Try it: Check each line of the entries for the string "medium". Report only how many lines have it.

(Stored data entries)
┌────────
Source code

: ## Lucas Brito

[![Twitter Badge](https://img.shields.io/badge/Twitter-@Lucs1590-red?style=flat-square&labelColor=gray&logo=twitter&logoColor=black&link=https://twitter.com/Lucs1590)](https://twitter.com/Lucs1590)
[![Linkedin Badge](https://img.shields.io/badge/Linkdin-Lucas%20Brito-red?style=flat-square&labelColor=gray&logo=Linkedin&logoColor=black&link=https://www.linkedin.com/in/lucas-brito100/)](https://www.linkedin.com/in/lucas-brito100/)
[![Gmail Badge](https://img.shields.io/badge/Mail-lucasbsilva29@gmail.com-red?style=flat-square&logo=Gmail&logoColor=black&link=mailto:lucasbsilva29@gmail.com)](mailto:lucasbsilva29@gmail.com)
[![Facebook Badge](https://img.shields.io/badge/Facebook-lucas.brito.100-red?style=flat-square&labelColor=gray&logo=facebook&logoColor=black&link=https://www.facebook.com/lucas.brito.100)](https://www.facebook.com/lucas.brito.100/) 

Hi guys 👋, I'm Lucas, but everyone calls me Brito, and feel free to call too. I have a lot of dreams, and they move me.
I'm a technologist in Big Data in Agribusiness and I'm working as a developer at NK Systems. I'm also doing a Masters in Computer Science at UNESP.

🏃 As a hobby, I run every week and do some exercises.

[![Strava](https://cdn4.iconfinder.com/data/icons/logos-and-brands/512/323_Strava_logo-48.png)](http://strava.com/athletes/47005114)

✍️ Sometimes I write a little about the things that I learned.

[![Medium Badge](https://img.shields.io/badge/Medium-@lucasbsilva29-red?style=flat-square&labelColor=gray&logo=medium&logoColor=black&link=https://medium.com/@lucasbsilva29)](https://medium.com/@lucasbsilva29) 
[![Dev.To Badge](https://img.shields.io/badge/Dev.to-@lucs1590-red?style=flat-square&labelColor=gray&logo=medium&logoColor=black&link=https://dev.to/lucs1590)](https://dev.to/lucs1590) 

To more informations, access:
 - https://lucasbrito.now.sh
└────────
Solved exercise: 2